How much of this is learning disability & failure to communicate and how much is lack of motivation?  He’s famous for telling me “it’s just hard” or “I don’t like history”, to which I reply, in my stern Mom voice, something about how school is his job, and he should not expect it to be easy or to like everything, but he needs to do his best.  He’s a very capable guy when motivated and encouraged, but sometimes the gains come at a painfully slow pace.  Is he just giving up because things feel hard, or is it truly over his head?  I don’t know these answers, and that’s the hard part.  We want to hold the bar high for him, but not so high that he can’t reach for it.  We believe in him, and work hard to help him overcome obstacles big and small, but it’s not always easy to know how to do that.  Sometimes, things start to feel hopeless (like now) and I start to think “this is just not going to happen for him” and then, seemingly out of nowhere, something clicks and he “gets” it.
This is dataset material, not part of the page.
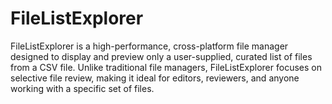 # FileListExplorer
FileListExplorer is a high-performance, cross-platform file manager designed to display and preview only a user-supplied, curated list of files from a CSV file. Unlike traditional file managers, FileListExplorer focuses on selective file review, making it ideal for editors, reviewers, and anyone working with a specific set of files.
Lately, he’s been asking me tons of questions about college.  For as long as I can remember, he’s wanted to attend the University of Minnesota and be a Golden Gopher.  When we visit our friends at the University of Minnesota Autism Clinic for our annual neuro-psych evaluations, we can see some dorm buildings from their windows.  He’s long had one picked out that he hopes will someday be his.  These days, when he starts to talk about it, I have to excuse myself, because it’s been making me cry.  While I’ll always be his biggest fan and most ardent supporter, I can’t help but recognize that that dorm room is slipping a little bit more out of reach every day, and it hurts.  It hurts most because it’s his dream, and I hate that his learning disability will likely limit his life in more ways than his autism.  That just sucks, and it’s got me down.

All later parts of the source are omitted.